Merge branch 'main' into tests/fix-failing-float16-cuda

sayakpaul · web-flow · commit 2a8e0fe4a642 · 2025-07-01T10:31:02.000+05:30
diff --git a/docs/source/en/tutorials/using_peft_for_inference.md b/docs/source/en/tutorials/using_peft_for_inference.md
@@ -315,6 +315,8 @@ pipeline.load_lora_weights(
 > [!TIP]
 > Move your code inside the `with torch._dynamo.config.patch(error_on_recompile=True)` context manager to detect if a model was recompiled. If a model is recompiled despite following all the steps above, please open an [issue](https://github.com/huggingface/diffusers/issues) with a reproducible example.
 
+If you expect to varied resolutions during inference with this feature, then make sure set `dynamic=True` during compilation.
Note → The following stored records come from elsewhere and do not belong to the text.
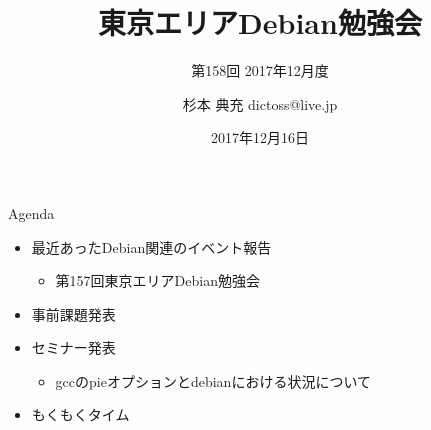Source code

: \title{東京エリアDebian勉強会}
\subtitle{第158回 2017年12月度}
\author{杉本 典充  dictoss@live.jp}
\date{2017年12月16日}



\begin{frame}
\titlepage{}
\end{frame}

\begin{frame}{Agenda}
 \begin{minipage}[t]{0.45\hsize}
  \begin{itemize}
  \item 最近あったDebian関連のイベント報告
    \begin{itemize}
    \item 第157回東京エリアDebian勉強会
    \end{itemize}
  \item 事前課題発表
  \end{itemize}
 \end{minipage}
 \begin{minipage}[t]{0.45\hsize}
  \begin{itemize}
  \item セミナー発表
    \begin{itemize}
    \item gccのpieオプションとdebianにおける状況について
    \end{itemize}
  \item もくもくタイム
  \end{itemize}
 \end{minipage}
\end{frame}

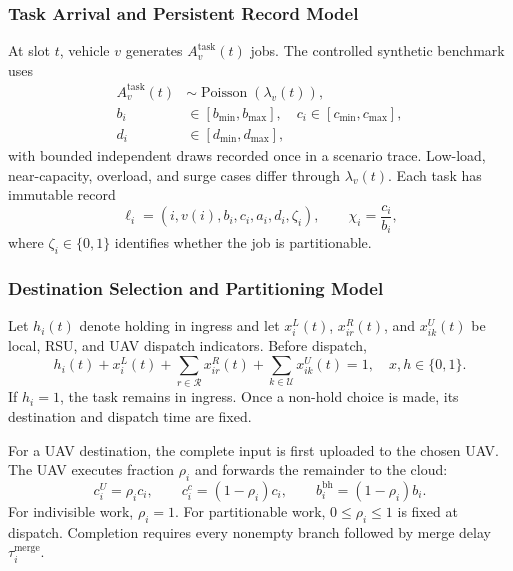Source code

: \subsubsection{Task Arrival and Persistent Record Model}
At slot $t$, vehicle $v$ generates $A_v^{\mathrm{task}}(t)$ jobs. The
controlled synthetic benchmark uses
\begin{equation}
\begin{aligned}
A_v^{\mathrm{task}}(t)&\sim
\operatorname{Poisson}(\lambda_v(t)),\\
b_i&\in[b_{\min},b_{\max}],\quad
c_i\in[c_{\min},c_{\max}],\\
d_i&\in[d_{\min},d_{\max}],
\end{aligned}
\label{eq:task_arrival}
\end{equation}
with bounded independent draws recorded once in a scenario trace.
Low-load, near-capacity, overload, and surge cases differ through
$\lambda_v(t)$. Each task has immutable record
\begin{equation}
\ell_i=(i,v(i),b_i,c_i,a_i,d_i,\zeta_i),\qquad
\chi_i=\frac{c_i}{b_i},
\label{eq:task_record}
\end{equation}
where $\zeta_i\in\{0,1\}$ identifies whether the job is partitionable.

\subsubsection{Destination Selection and Partitioning Model}
Let $h_i(t)$ denote holding in ingress and let $x_i^L(t)$,
$x_{ir}^R(t)$, and $x_{ik}^U(t)$ be local, RSU, and UAV dispatch
indicators. Before dispatch,
\begin{equation}
h_i(t)+x_i^L(t)+\sum_{r\in\mathcal R}x_{ir}^R(t)
 +\sum_{k\in\mathcal U}x_{ik}^U(t)=1,
\quad x,h\in\{0,1\}.
\label{eq:destination}
\end{equation}
If $h_i=1$, the task remains in ingress. Once a non-hold choice is
made, its destination and dispatch time are fixed.

For a UAV destination, the complete input is first uploaded to the
chosen UAV. The UAV executes fraction $\rho_i$ and forwards the
remainder to the cloud:
\begin{equation}
c_i^U=\rho_i c_i,\qquad
c_i^c=(1-\rho_i)c_i,\qquad
b_i^{\mathrm{bh}}=(1-\rho_i)b_i.
\label{eq:split}
\end{equation}
For indivisible work, $\rho_i=1$. For partitionable work,
$0\le\rho_i\le1$ is fixed at dispatch. Completion requires every
nonempty branch followed by merge delay $\tau_i^{\mathrm{merge}}$.

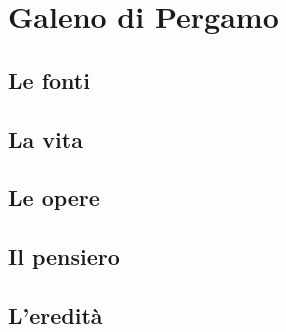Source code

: \chapter{Galeno di Pergamo}

\section{Le fonti}

\section{La vita}

\section{Le opere}

\section{Il pensiero}

\section{L'eredità}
Refer to [this document](../optimization/fp16#dynamic-shape-compilation) for more details.
+
 There are still scenarios where recompulation is unavoidable, such as when the hotswapped LoRA targets more layers than the initial adapter. Try to load the LoRA that targets the most layers *first*. For more details about this limitation, refer to the PEFT [hotswapping](https://huggingface.co/docs/peft/main/en/package_reference/hotswap#peft.utils.hotswap.hotswap_adapter) docs.
 
 ## Merge
diff --git a/tests/models/test_modeling_common.py b/tests/models/test_modeling_common.py
@@ -1350,7 +1350,6 @@ def test_model_parallelism(self):
                 new_model = self.model_class.from_pretrained(tmp_dir, device_map="auto", max_memory=max_memory)
                 # Making sure part of the model will actually end up offloaded
                 self.assertSetEqual(set(new_model.hf_device_map.values()), {0, 1})
-                print(f" new_model.hf_device_map:{new_model.hf_device_map}")
 
                 self.check_device_map_is_respected(new_model, new_model.hf_device_map)
 
@@ -2019,6 +2018,8 @@ class LoraHotSwappingForModelTesterMixin:
 
     """
 
+    different_shapes_for_compilation = None
+
     def tearDown(self):
         # It is critical that the dynamo cache is reset for each test. Otherwise, if the test re-uses the same model,
         # there will be recompilation errors, as torch caches the model when run in the same process.
@@ -2056,11 +2057,13 @@ def check_model_hotswap(self, do_compile, rank0, rank1, target_modules0, target_
         - hotswap the second adapter
         - check that the outputs are correct
         - optionally compile the model
+        - optionally check if recompilations happen on different shapes
 
         Note: We set rank == alpha here because save_lora_adapter does not save the alpha scalings, thus the test would
         fail if the values are different. Since rank != alpha does not matter for the purpose of this test, this is
         fine.
         """
+        different_shapes = self.different_shapes_for_compilation
         # create 2 adapters with different ranks and alphas
         torch.manual_seed(0)
         init_dict, inputs_dict = self.prepare_init_args_and_inputs_for_common()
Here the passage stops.